In Depth

Instant Opinion: ‘Brexit’s snake-oil salesmen rediscover expertise’

Your guide to the best columns and commentary on Tuesday 1 December

The Week’s daily round-up highlights the five best opinion pieces from across the British and international media, with excerpts from each.

1. Marina Hyde in The Guardian

on new rules

Who cares about jobs and experts? Suddenly, Brexit's snake-oil salesmen do

“Oh dear. I see Michael Gove now gives a toss about experts. And I see Steve Baker now gives a toss about economic impact statements. The Cabinet Office minister spent Tuesday blitzing the airwaves to explain why the government’s imminent tier system is done for your own good, for reasons you’re too dim to be given the data to understand. Meanwhile, Baker, Jacob Rees-Mogg’s former robot sidekick, is leading the rebellion against the tier system, on the basis that it will cause huge economic damage. Presumably Brexit ironies are cheaper by the dozen. For the past four years, political analysis has been honed, refined and reduced to a single immutable truth. And that is that all these guys should be made to fight each other in a Wetherspoon’s car park.”

2. Christine Stegling in The Independent

on the other pandemic

We must not allow coronavirus to undo a decade of progress in HIV prevention

“HIV prevention is in crisis too, and governments need to be brave on this issue as well, and to face up to the things which need changing – criminalisation of LGBT people, drug use and sex work for example, stigma and discrimination in healthcare settings, harmful gender norms and comprehensive sexuality education. Without addressing these difficult subjects, and without renewed commitment to the Aids response in the face of Covid-19, the next set of targets are likely to fail too. This World Aids Day more than ever, we need governments to remember the HIV challenge and to commit to a future which is free from Aids for everyone, everywhere.”
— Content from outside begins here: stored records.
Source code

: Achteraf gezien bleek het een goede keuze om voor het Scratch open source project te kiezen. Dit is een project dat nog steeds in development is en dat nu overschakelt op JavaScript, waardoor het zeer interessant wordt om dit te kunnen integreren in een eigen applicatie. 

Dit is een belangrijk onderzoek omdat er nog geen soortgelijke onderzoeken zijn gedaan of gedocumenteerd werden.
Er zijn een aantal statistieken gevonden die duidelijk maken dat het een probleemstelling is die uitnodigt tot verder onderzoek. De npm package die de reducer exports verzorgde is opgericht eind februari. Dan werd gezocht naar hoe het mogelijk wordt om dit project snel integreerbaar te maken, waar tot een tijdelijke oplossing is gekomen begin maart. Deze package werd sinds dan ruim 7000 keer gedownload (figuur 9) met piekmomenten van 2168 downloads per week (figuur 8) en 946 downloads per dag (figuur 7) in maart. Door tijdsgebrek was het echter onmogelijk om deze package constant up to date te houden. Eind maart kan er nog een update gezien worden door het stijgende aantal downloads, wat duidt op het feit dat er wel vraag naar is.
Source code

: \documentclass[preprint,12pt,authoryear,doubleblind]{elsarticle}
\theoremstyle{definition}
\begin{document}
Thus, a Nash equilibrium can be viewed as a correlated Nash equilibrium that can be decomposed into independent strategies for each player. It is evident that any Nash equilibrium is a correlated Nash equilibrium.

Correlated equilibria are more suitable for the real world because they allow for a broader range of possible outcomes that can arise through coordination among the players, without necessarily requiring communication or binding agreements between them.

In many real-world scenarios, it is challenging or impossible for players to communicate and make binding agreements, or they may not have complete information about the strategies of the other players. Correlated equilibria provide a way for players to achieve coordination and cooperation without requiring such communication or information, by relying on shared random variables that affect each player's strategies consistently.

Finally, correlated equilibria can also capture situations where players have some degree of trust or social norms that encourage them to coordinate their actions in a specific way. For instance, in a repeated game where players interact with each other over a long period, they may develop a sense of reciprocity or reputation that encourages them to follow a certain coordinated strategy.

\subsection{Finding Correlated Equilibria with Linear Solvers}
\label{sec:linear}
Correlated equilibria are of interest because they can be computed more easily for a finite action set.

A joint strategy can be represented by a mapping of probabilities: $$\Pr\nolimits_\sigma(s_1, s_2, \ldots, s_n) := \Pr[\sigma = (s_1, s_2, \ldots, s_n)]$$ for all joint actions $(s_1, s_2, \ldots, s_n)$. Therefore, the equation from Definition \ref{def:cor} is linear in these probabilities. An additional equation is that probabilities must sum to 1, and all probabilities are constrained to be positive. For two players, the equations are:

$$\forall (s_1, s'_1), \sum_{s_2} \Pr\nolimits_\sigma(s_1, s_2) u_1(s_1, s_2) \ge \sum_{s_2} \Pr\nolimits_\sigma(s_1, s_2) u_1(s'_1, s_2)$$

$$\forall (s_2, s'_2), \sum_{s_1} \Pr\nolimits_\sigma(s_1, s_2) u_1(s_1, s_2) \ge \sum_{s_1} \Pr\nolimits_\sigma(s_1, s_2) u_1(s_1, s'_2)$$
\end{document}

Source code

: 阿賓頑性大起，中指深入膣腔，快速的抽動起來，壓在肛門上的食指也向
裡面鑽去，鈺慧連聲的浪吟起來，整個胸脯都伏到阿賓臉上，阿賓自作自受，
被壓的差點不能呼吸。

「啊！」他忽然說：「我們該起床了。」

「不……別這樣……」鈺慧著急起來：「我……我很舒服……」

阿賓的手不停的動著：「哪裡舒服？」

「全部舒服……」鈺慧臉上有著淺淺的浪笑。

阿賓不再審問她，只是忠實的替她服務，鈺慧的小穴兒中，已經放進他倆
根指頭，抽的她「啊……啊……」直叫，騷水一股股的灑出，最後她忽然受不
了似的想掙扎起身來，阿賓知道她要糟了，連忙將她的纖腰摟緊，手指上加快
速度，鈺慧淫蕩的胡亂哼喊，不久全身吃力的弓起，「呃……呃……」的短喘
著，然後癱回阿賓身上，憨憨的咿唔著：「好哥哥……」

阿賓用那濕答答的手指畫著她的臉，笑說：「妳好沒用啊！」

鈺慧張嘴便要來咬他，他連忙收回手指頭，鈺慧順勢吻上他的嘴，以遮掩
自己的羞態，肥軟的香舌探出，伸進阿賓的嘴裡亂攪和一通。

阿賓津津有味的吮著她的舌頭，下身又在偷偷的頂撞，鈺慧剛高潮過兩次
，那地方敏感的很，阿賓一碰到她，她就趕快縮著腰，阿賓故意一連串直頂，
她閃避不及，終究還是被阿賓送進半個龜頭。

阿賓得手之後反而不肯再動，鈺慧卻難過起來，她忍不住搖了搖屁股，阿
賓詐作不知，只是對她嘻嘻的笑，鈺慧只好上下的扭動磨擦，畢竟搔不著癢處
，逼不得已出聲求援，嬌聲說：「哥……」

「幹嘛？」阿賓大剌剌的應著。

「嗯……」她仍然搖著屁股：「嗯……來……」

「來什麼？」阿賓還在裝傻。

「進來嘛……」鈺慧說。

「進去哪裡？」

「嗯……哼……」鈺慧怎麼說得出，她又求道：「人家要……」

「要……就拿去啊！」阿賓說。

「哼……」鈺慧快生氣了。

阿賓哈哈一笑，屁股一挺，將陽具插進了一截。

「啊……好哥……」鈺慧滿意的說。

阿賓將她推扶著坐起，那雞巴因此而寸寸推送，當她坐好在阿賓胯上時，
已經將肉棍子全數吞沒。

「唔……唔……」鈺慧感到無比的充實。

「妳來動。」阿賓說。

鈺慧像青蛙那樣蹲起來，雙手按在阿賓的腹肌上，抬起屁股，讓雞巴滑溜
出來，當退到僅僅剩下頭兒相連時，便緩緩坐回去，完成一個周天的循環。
3. Various writers in Politico

on room for improvement

The von der Leyen Commission end-of-year report card

“Von der Leyen has struggled most in moments when she couldn’t be found. At the start of the year, the president was silent for days as crisis engulfed the Middle East. And her team stirred unnecessary controversy by not being forthright when von der Leyen left Brussels to self-isolate because of a coronavirus risk. At the start of the pandemic, she was slow to pivot from a crisis on the Greek-Turkish border. And last spring, a dismissive reference to so-called “coronabonds” in an interview with German news agency DPA caused a furor in Italy with even European Parliament President David Sassoli demanding a clarification. Current and former EU officials have accused von der Leyen and her cabinet chief, Björn Seibert, of creating a huge backlog of senior job vacancies by insisting on personal control over appointments — an allegation the Commission denied.”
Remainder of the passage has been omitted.